Exercise
Each record, minus any picture, should be returned exactly as written.

--------------------------------

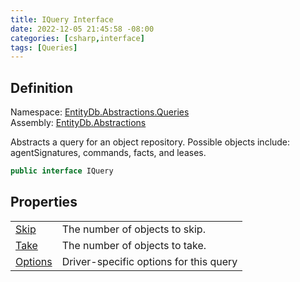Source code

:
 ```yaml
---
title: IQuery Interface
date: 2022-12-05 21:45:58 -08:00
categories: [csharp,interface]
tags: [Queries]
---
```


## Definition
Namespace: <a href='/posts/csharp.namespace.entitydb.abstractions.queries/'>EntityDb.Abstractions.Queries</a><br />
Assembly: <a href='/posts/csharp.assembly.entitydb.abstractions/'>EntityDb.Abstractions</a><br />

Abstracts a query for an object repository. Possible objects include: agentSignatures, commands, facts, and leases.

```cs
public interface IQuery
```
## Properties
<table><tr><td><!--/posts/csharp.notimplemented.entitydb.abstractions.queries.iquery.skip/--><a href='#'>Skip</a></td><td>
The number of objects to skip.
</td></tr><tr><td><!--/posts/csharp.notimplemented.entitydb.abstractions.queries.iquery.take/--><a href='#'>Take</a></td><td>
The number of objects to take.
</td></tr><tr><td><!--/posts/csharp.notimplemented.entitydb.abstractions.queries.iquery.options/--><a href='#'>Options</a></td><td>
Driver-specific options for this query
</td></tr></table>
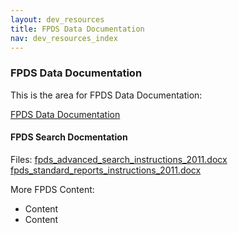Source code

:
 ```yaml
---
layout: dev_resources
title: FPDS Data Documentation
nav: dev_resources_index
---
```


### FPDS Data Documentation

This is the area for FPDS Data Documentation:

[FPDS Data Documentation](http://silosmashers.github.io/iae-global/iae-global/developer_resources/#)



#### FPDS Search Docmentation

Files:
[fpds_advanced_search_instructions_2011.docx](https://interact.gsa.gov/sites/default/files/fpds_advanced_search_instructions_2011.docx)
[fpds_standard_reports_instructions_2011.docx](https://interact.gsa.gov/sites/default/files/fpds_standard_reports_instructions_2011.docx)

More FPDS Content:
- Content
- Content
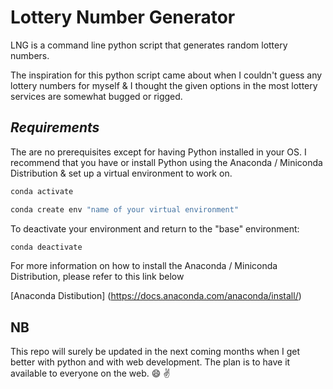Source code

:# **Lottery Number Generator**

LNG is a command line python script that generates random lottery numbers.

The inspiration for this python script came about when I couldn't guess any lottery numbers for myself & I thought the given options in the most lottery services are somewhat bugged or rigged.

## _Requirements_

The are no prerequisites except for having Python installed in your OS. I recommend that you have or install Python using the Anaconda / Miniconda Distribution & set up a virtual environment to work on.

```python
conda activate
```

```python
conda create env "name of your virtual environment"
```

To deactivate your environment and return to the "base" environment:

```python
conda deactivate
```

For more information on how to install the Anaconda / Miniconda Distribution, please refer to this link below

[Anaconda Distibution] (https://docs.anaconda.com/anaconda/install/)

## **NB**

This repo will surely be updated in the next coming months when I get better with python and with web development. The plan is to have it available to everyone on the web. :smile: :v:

--------------------------------

Output for this task
Source code

:
 ```yaml
---
title: IQuery Interface
date: 2022-12-05 21:45:58 -08:00
categories: [csharp,interface]
tags: [Queries]
---
```


## Definition
Namespace: <a href='/posts/csharp.namespace.entitydb.abstractions.queries/'>EntityDb.Abstractions.Queries</a><br />
Assembly: <a href='/posts/csharp.assembly.entitydb.abstractions/'>EntityDb.Abstractions</a><br />

Abstracts a query for an object repository. Possible objects include: agentSignatures, commands, facts, and leases.

```cs
public interface IQuery
```
## Properties
<table><tr><td><!--/posts/csharp.notimplemented.entitydb.abstractions.queries.iquery.skip/--><a href='#'>Skip</a></td><td>
The number of objects to skip.
</td></tr><tr><td><!--/posts/csharp.notimplemented.entitydb.abstractions.queries.iquery.take/--><a href='#'>Take</a></td><td>
The number of objects to take.
</td></tr><tr><td><!--/posts/csharp.notimplemented.entitydb.abstractions.queries.iquery.options/--><a href='#'>Options</a></td><td>
Driver-specific options for this query
</td></tr></table>
Source code

:
 ```yaml
---
layout: dev_resources
title: FPDS Data Documentation
nav: dev_resources_index
---
```


### FPDS Data Documentation

This is the area for FPDS Data Documentation:

[FPDS Data Documentation](http://silosmashers.github.io/iae-global/iae-global/developer_resources/#)



#### FPDS Search Docmentation

Files:
[fpds_advanced_search_instructions_2011.docx](https://interact.gsa.gov/sites/default/files/fpds_advanced_search_instructions_2011.docx)
[fpds_standard_reports_instructions_2011.docx](https://interact.gsa.gov/sites/default/files/fpds_standard_reports_instructions_2011.docx)

More FPDS Content:
- Content
- Content
Source code

:# **Lottery Number Generator**

LNG is a command line python script that generates random lottery numbers.

The inspiration for this python script came about when I couldn't guess any lottery numbers for myself & I thought the given options in the most lottery services are somewhat bugged or rigged.

## _Requirements_

The are no prerequisites except for having Python installed in your OS. I recommend that you have or install Python using the Anaconda / Miniconda Distribution & set up a virtual environment to work on.

```python
conda activate
```

```python
conda create env "name of your virtual environment"
```

To deactivate your environment and return to the "base" environment:

```python
conda deactivate
```

For more information on how to install the Anaconda / Miniconda Distribution, please refer to this link below

[Anaconda Distibution] (https://docs.anaconda.com/anaconda/install/)

## **NB**

This repo will surely be updated in the next coming months when I get better with python and with web development. The plan is to have it available to everyone on the web. :smile: :v:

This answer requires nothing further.